Maine Artist in Oil, Acrylic and Block Print

Maine Artist in Oil, Acrylic and Block Print
"White Mountains Hayfield", Joe Godleski, oil on canvas

Saturday, December 31, 2011

Camden Harbor

"Camden Harbor", Joe Godleski, oil, 2011
Alex and I find ourselves visiting up the Maine coast from time to time and Camden is one of our favorite spots. When we can, we climb up Camden Hills for the view of the harbor and surrounding seascape. It is always a wonderful vista. Well, I finally sketched out a view of the harbor from the visits and resulting photos. I painted the view on DaVinci panel in 24" by 18" format.
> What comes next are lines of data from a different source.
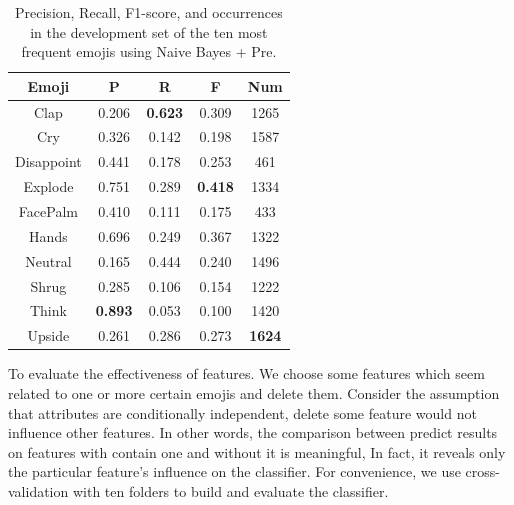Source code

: \documentclass[11pt]{article}
\begin{document}
\begin{table}
	\centering
	\begin{tabular}{c|ccc|c}
		\hline
		\textbf{Emoji} & \textbf{P} & \textbf{R} & \textbf{F} & \textbf{Num} \\
		\hline
		Clap &				0.206  &    \textbf{0.623}   & 0.309 & 1265 \\
		Cry & 				0.326    &  0.142   & 0.198 & 1587 \\
		Disappoint &  0.441    &  0.178   & 0.253 & 461 \\
		Explode & 		0.751    &  0.289   & \textbf{0.418} & 1334 \\
		FacePalm & 		0.410   &   0.111   & 0.175 & 433 \\
		Hands &			 0.696   &   0.249  &  0.367 & 1322 \\
		Neutral & 		0.165     & 0.444    &0.240 & 1496 \\
		Shrug & 		0.285    &  0.106   & 0.154 & 1222 \\
		Think  & 		\textbf{0.893}    &  0.053   & 0.100 & 1420 \\
		Upside & 		0.261    &  0.286  &  0.273& \textbf{1624} \\
		\hline
	\end{tabular}
	\caption{Precision, Recall, F1-score, and occurrences in the development set of the ten most frequent emojis using Naive Bayes + Pre.}
	\label{tab:1}
\end{table}

To evaluate the effectiveness of features. We choose some features which seem related to one or more certain emojis and delete them. Consider the assumption that attributes are conditionally independent, delete some feature would not influence other features. In other words, the comparison between predict results on features with contain one and without it is meaningful, In fact, it reveals only the particular feature's influence on the classifier. For convenience, we use cross-validation with ten folders to build and evaluate the classifier. 
\end{document}
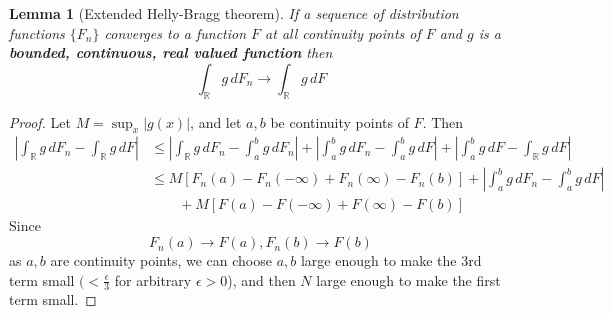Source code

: \documentclass[10pt, oneside, reqno]{amsart}
\theoremstyle{plain}%
\newtheorem{lem}[thm]{Lemma}
\theoremstyle{definition}
\theoremstyle{remark}
\newcommand{\R}{\mathbb{R}}
\begin{document}
\begin{lem}[Extended Helly-Bragg theorem] \label{lem:extendedhelly}
    If a sequence of distribution functions $\{ F_n \}$ converges to a function $F$ at all continuity points of $F$ and $g$ is a \textbf{bounded, continuous, real valued function} then \[
        \int_\R g \,dF_n \rightarrow \int_\R g \, dF
    \]
\end{lem}
\begin{proof}
    Let $M = \sup_x | g(x) |$, and let $a,b$ be continuity points of $F$.  Then 
    \begin{align*}
        \left| \int_\R g \, dF_n - \int_\R g \, dF \right| &\leq \left| \int_\R g \, dF_n - \int_a^b g \, dF_n \right| + \left| \int_a^b g \, dF_n - \int_a^b g \, dF \right| + \left| \int_a^b g \, dF - \int_\R g \, dF \right| \\
        &\leq M[F_n(a) - F_n(-\infty) + F_n(\infty) - F_n(b)] + \left| \int_a^b g \, dF_n - \int_a^b g \, dF \right| \\
        &\qquad  + M[F(a) - F(-\infty) + F(\infty) - F(b)] 
    \end{align*} Since \[
        F_n(a) \rightarrow F(a), F_n(b) \rightarrow F(b)
    \] as $a, b$ are continuity points, we can choose $a, b$ large enough to make the 3rd term small $(< \frac{\epsilon}{3}$ for arbitrary $\epsilon > 0$), and then $N$ large enough to make the first term small. 
    

\end{proof}
\end{document}
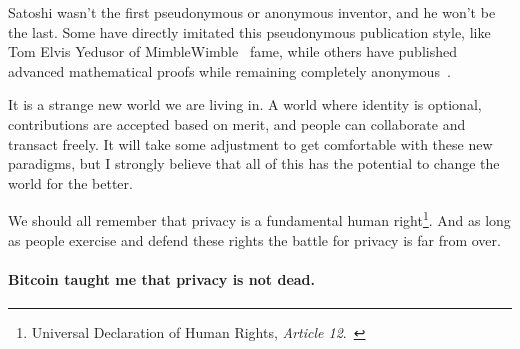Satoshi wasn't the first pseudonymous or anonymous inventor, and he won't be the
last. Some have directly imitated this pseudonymous publication style, like Tom
Elvis Yedusor of MimbleWimble~\cite{mimblewimble-origin} fame, while others have
published advanced mathematical proofs while remaining completely
anonymous~\cite{4chan-math}.

It is a strange new world we are living in. A world where identity is
optional, contributions are accepted based on merit, and people can
collaborate and transact freely. It will take some adjustment to get
comfortable with these new paradigms, but I strongly believe that all of
this has the potential to change the world for the better.

We should all remember that privacy is a fundamental human right\footnote{Universal Declaration of Human Rights, \textit{Article 12}.~\cite{article12}}. And as long
as people exercise and defend these rights the battle for privacy is far from
over.

\paragraph{Bitcoin taught me that privacy is not dead.}

%
%
%
%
It's such a seemingly calm, organized locale to be the backdrop for a movie such as "Peyton Place."  You never know.

Friday, November 4, 2011

Carlo Pittore - Day of 1,000 Drawings

Last Saturday, the Carlo Pittore Foundation held a sale and silent auction of 1000 of the late artist's works on paper.  It took up the entire area at Fort Andross in Brunswick where the Winter Farmer's Market (see below) is held.  It was dizzying in scope, quantity and quality.  I first became familiar with Carlo Pittore's work when I submitted "Pastor Philip" for a portrait show at the Merrymeeting Arts Center in Bowdoinham few years back, and they hung my work right next to one of Carlo Pittore's.  It was a thrill.  He was at the forefront of postcard art and was quite prolific, the 1000 drawings being a small fraction of his total legacy.  My personal haul from the the day's event are shown in the pictures above.  I am especially happy about getting one of the boxers that were up for sale.  It was a good day.  To find out more about the Carlo Pittore Foundation, click here.

Thursday, October 6, 2011

3 for 3 at 10 by 10

Across Frenchman Bay, Oil, Joe Godleski
View From Camden Hills, Oil, Joe Godleski
Last Friday night's 10 by 10 show benefitting Arts Are Elementary was really something.  Brunswick merchants and restauranteurs donated an abundance of very good munchies that this chow hound "appreciated" to the max.  The crowd was festive and generous.  The volunteers kept everything moving smoothly.  And all three of the paintings I entered were sold - November Morning, Old Pumper, Heading for Cover!  So, I've been working on a couple of mountain/waterscapes, and they are shown above.  The palette and detail for these were scaled back from my usual work, as a change of pace.  Next show upcoming is the Yarmouth Arts Festival at Saint Bart's, October 19 - 22.  The Coastal Garden Rhododendron was juried in.  I'm looking forward to the artist's reception Oct. 20, 6 - 8 pm.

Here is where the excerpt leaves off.